Well in the UK the body with the kit 18-55 lens on Amazon is £245

I just bought the 600D and it came with the Non-IS 18-55 lens and it is really bad, the worst lens i have ever had, it`s going back 

John.


----------



## Designer (Dec 23, 2013)

Here's a link to the Amazon page:

http://www.amazon.com/Canon-Rebel-T...1387820603&sr=8-1&keywords=canon+1100d+camera

The list price in US dollars is $399.  You should not attempt to compare directly, however, because even considering the rate of exchange, your country has a different marketing infrastructure than the US.


----------



## Smokeyr67 (Dec 23, 2013)

Designer said:


> Here's a link to the Amazon page:
> 
> Amazon.com: Canon EOS Rebel T3 12.2 MP CMOS Digital SLR with 18-55mm IS II Lens and EOS HD Movie Mode (Black): Rosewill: Camera & Photo
> 
> The list price in US dollars is $399.  You should not attempt to compare directly, however, because even considering the rate of exchange, your country has a different marketing infrastructure than the US.

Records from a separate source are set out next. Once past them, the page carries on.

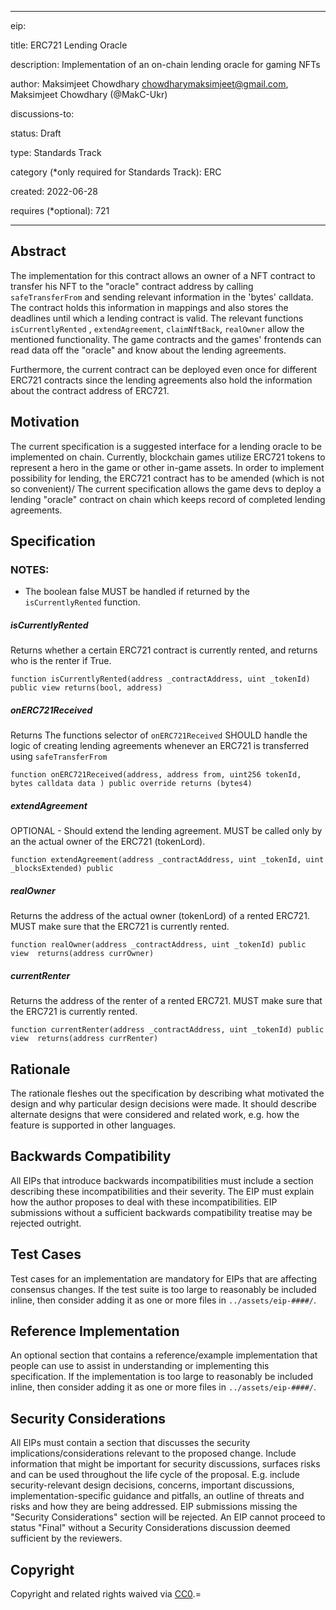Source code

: 
---

eip: <to be assigned>

title: ERC721 Lending Oracle

description: Implementation of an on-chain lending oracle for gaming NFTs

author: Maksimjeet Chowdhary <chowdharymaksimjeet@gmail.com>, Maksimjeet Chowdhary (@MakC-Ukr)

discussions-to: <URL>

status: Draft

type: Standards Track

category (*only required for Standards Track): ERC

created: 2022-06-28

requires (*optional): 721

---

<!--

This is the suggested template for new EIPs.

  

Note that an EIP number will be assigned by an editor. When opening a pull request to submit your EIP, please use an abbreviated title in the filename, `eip-draft_title_abbrev.md`.

  

The title should be 44 characters or less. It should not repeat the EIP number in title, irrespective of the category. -->

## Abstract

<!-- Abstract is a multi-sentence (short paragraph) technical summary. This should be a very terse and human-readable version of the specification section. Someone should be able to read only the abstract to get the gist of what this specification does. -->

The implementation for this contract allows an owner of a NFT contract to transfer his NFT to the "oracle" contract address by calling `safeTransferFrom` and sending relevant information in the 'bytes' calldata. The contract holds this information in mappings and also stores the deadlines until which a lending contract is valid. The relevant functions `isCurrentlyRented` , `extendAgreement`, `claimNftBack`, `realOwner` allow the mentioned functionality. The game contracts and the games' frontends can read data off the "oracle" and know about the lending agreements.

  

Furthermore, the current contract can be deployed even once for different ERC721 contracts since the lending agreements also hold the information about the contract address of ERC721.

## Motivation

The current specification is a suggested interface for a lending oracle to be implemented on chain. Currently, blockchain games utilize ERC721 tokens to represent a hero in the game or other in-game assets. In order to implement possibility for lending, the ERC721 contract has to be amended (which is not so convenient)/ The current specification allows the game devs to deploy a lending "oracle" contract on chain which keeps record of completed lending agreements.

## Specification

<!-- The key words “MUST”, “MUST NOT”, “REQUIRED”, “SHALL”, “SHALL NOT”, “SHOULD”, “SHOULD NOT”, “RECOMMENDED”, “MAY”, and “OPTIONAL” in this document are to be interpreted as described in RFC 2119. -->

### NOTES:

* The boolean false MUST be handled if returned by the `isCurrentlyRented` function.

##### isCurrentlyRented
Returns whether a certain ERC721 contract is currently rented, and returns who is the renter if True.

``function isCurrentlyRented(address _contractAddress, uint _tokenId) public view returns(bool, address)``

##### onERC721Received

Returns The functions selector of `onERC721Received` 
SHOULD handle the logic of creating lending agreements whenever an ERC721 is transferred using `safeTransferFrom`

``function onERC721Received(address, address from, uint256 tokenId, bytes calldata data ) public override returns (bytes4)``

##### extendAgreement

OPTIONAL - Should extend the lending agreement. MUST be called only by an the actual owner of the ERC721 (tokenLord).

``function extendAgreement(address _contractAddress, uint _tokenId, uint _blocksExtended) public``

##### realOwner

Returns the address of the actual owner (tokenLord) of a rented ERC721. MUST make sure that the ERC721 is currently rented.

``function realOwner(address _contractAddress, uint _tokenId) public  view  returns(address currOwner)``

##### currentRenter

Returns the address of the renter of a rented ERC721. MUST make sure that the ERC721 is currently rented.

``function currentRenter(address _contractAddress, uint _tokenId) public  view  returns(address currRenter)``

## Rationale

The rationale fleshes out the specification by describing what motivated the design and why particular design decisions were made. It should describe alternate designs that were considered and related work, e.g. how the feature is supported in other languages.

  

## Backwards Compatibility

All EIPs that introduce backwards incompatibilities must include a section describing these incompatibilities and their severity. The EIP must explain how the author proposes to deal with these incompatibilities. EIP submissions without a sufficient backwards compatibility treatise may be rejected outright.

  

## Test Cases

Test cases for an implementation are mandatory for EIPs that are affecting consensus changes. If the test suite is too large to reasonably be included inline, then consider adding it as one or more files in `../assets/eip-####/`.

  

## Reference Implementation

An optional section that contains a reference/example implementation that people can use to assist in understanding or implementing this specification. If the implementation is too large to reasonably be included inline, then consider adding it as one or more files in `../assets/eip-####/`.

  

## Security Considerations

All EIPs must contain a section that discusses the security implications/considerations relevant to the proposed change. Include information that might be important for security discussions, surfaces risks and can be used throughout the life cycle of the proposal. E.g. include security-relevant design decisions, concerns, important discussions, implementation-specific guidance and pitfalls, an outline of threats and risks and how they are being addressed. EIP submissions missing the "Security Considerations" section will be rejected. An EIP cannot proceed to status "Final" without a Security Considerations discussion deemed sufficient by the reviewers.

  

## Copyright

Copyright and related rights waived via [CC0](../LICENSE.md).=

And different tax and duty issues.


----------



## TCampbell (Dec 23, 2013)

Smokeyr67 said:


> Designer said:
> 
> 
> > Here's a link to the Amazon page:
> ...



Import tariffs can have a big impact on the price to the consumer -- so it's not necessarily just about the currency exchange rates.


----------



## Aramone (Dec 23, 2013)

TCampbell said:


> Smokeyr67 said:
> 
> 
> > Designer said:
> ...


Thanks for the information. Merry Christmas and Happy new year


----------